[Rendered images with source text]
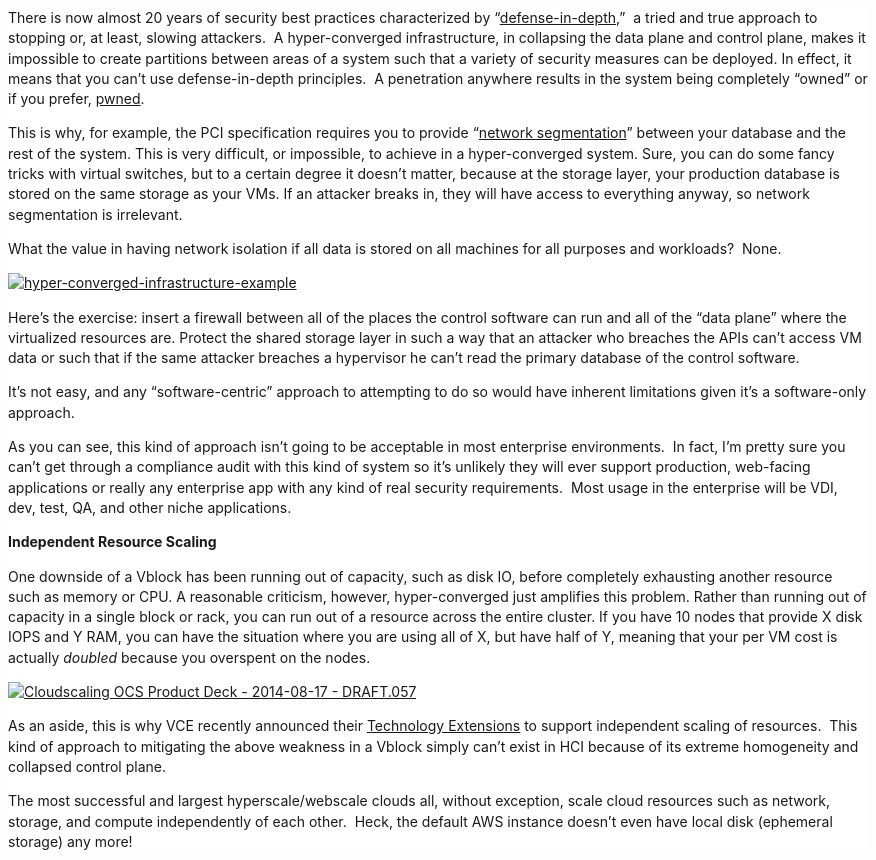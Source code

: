 There is now almost 20 years of security best practices characterized by “[defense-in-depth](http://en.wikipedia.org/wiki/Defense_in_depth_%28computing%29),”  a tried and true approach to stopping or, at least, slowing attackers.  A hyper-converged infrastructure, in collapsing the data plane and control plane, makes it impossible to create partitions between areas of a system such that a variety of security measures can be deployed. In effect, it means that you can’t use defense-in-depth principles.  A penetration anywhere results in the system being completely “owned” or if you prefer, [pwned](http://en.wikipedia.org/wiki/Pwn).

This is why, for example, the PCI specification requires you to provide “[network segmentation](https://pciguru.wordpress.com/2010/03/06/network-segmentation-%E2%80%93-take-2/)” between your database and the rest of the system. This is very difficult, or impossible, to achieve in a hyper-converged system. Sure, you can do some fancy tricks with virtual switches, but to a certain degree it doesn’t matter, because at the storage layer, your production database is stored on the same storage as your VMs. If an attacker breaks in, they will have access to everything anyway, so network segmentation is irrelevant.

What the value in having network isolation if all data is stored on all machines for all purposes and workloads?  None.

[![hyper-converged-infrastructure-example](http://cloudscaling.com/wp-content/uploads/2015/02/hyper-converged-infrastructure-example.jpg)](http://cloudscaling.com/wp-content/uploads/2015/02/hyper-converged-infrastructure-example.jpg) 

Here’s the exercise: insert a firewall between all of the places the control software can run and all of the “data plane” where the virtualized resources are. Protect the shared storage layer in such a way that an attacker who breaches the APIs can’t access VM data or such that if the same attacker breaches a hypervisor he can’t read the primary database of the control software.

It’s not easy, and any “software-centric” approach to attempting to do so would have inherent limitations given it’s a software-only approach.

As you can see, this kind of approach isn’t going to be acceptable in most enterprise environments.  In fact, I’m pretty sure you can’t get through a compliance audit with this kind of system so it’s unlikely they will ever support production, web-facing applications or really any enterprise app with any kind of real security requirements.  Most usage in the enterprise will be VDI, dev, test, QA, and other niche applications.

**Independent Resource Scaling** 

One downside of a Vblock has been running out of capacity, such as disk IO, before completely exhausting another resource such as memory or CPU. A reasonable criticism, however, hyper-converged just amplifies this problem. Rather than running out of capacity in a single block or rack, you can run out of a resource across the entire cluster. If you have 10 nodes that provide X disk IOPS and Y RAM, you can have the situation where you are using all of X, but have half of Y, meaning that your per VM cost is actually *doubled* because you overspent on the nodes.

[![Cloudscaling OCS Product Deck - 2014-08-17 - DRAFT.057](http://cloudscaling.com/wp-content/uploads/2015/02/Cloudscaling-OCS-Product-Deck-2014-08-17-DRAFT.057.jpg)](http://cloudscaling.com/wp-content/uploads/2015/02/Cloudscaling-OCS-Product-Deck-2014-08-17-DRAFT.057.jpg) 

As an aside, this is why VCE recently announced their [Technology Extensions](http://www.vce.com/products/vblock/tech-extension) to support independent scaling of resources.  This kind of approach to mitigating the above weakness in a Vblock simply can’t exist in HCI because of its extreme homogeneity and collapsed control plane.

The most successful and largest hyperscale/webscale clouds all, without exception, scale cloud resources such as network, storage, and compute independently of each other.  Heck, the default AWS instance doesn’t even have local disk (ephemeral storage) any more!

_WORK INSTRUCTIONS_
Will you set down the records word for word while leaving out every picture?

_SOLUTION TO THIS EXERCISE_
Source code

: There is now almost 20 years of security best practices characterized by “[defense-in-depth](http://en.wikipedia.org/wiki/Defense_in_depth_%28computing%29),”  a tried and true approach to stopping or, at least, slowing attackers.  A hyper-converged infrastructure, in collapsing the data plane and control plane, makes it impossible to create partitions between areas of a system such that a variety of security measures can be deployed. In effect, it means that you can’t use defense-in-depth principles.  A penetration anywhere results in the system being completely “owned” or if you prefer, [pwned](http://en.wikipedia.org/wiki/Pwn).

This is why, for example, the PCI specification requires you to provide “[network segmentation](https://pciguru.wordpress.com/2010/03/06/network-segmentation-%E2%80%93-take-2/)” between your database and the rest of the system. This is very difficult, or impossible, to achieve in a hyper-converged system. Sure, you can do some fancy tricks with virtual switches, but to a certain degree it doesn’t matter, because at the storage layer, your production database is stored on the same storage as your VMs. If an attacker breaks in, they will have access to everything anyway, so network segmentation is irrelevant.

What the value in having network isolation if all data is stored on all machines for all purposes and workloads?  None.

[![hyper-converged-infrastructure-example](http://cloudscaling.com/wp-content/uploads/2015/02/hyper-converged-infrastructure-example.jpg)](http://cloudscaling.com/wp-content/uploads/2015/02/hyper-converged-infrastructure-example.jpg) 

Here’s the exercise: insert a firewall between all of the places the control software can run and all of the “data plane” where the virtualized resources are. Protect the shared storage layer in such a way that an attacker who breaches the APIs can’t access VM data or such that if the same attacker breaches a hypervisor he can’t read the primary database of the control software.

It’s not easy, and any “software-centric” approach to attempting to do so would have inherent limitations given it’s a software-only approach.

As you can see, this kind of approach isn’t going to be acceptable in most enterprise environments.  In fact, I’m pretty sure you can’t get through a compliance audit with this kind of system so it’s unlikely they will ever support production, web-facing applications or really any enterprise app with any kind of real security requirements.  Most usage in the enterprise will be VDI, dev, test, QA, and other niche applications.

**Independent Resource Scaling** 

One downside of a Vblock has been running out of capacity, such as disk IO, before completely exhausting another resource such as memory or CPU. A reasonable criticism, however, hyper-converged just amplifies this problem. Rather than running out of capacity in a single block or rack, you can run out of a resource across the entire cluster. If you have 10 nodes that provide X disk IOPS and Y RAM, you can have the situation where you are using all of X, but have half of Y, meaning that your per VM cost is actually *doubled* because you overspent on the nodes.

[![Cloudscaling OCS Product Deck - 2014-08-17 - DRAFT.057](http://cloudscaling.com/wp-content/uploads/2015/02/Cloudscaling-OCS-Product-Deck-2014-08-17-DRAFT.057.jpg)](http://cloudscaling.com/wp-content/uploads/2015/02/Cloudscaling-OCS-Product-Deck-2014-08-17-DRAFT.057.jpg) 

As an aside, this is why VCE recently announced their [Technology Extensions](http://www.vce.com/products/vblock/tech-extension) to support independent scaling of resources.  This kind of approach to mitigating the above weakness in a Vblock simply can’t exist in HCI because of its extreme homogeneity and collapsed control plane.

The most successful and largest hyperscale/webscale clouds all, without exception, scale cloud resources such as network, storage, and compute independently of each other.  Heck, the default AWS instance doesn’t even have local disk (ephemeral storage) any more!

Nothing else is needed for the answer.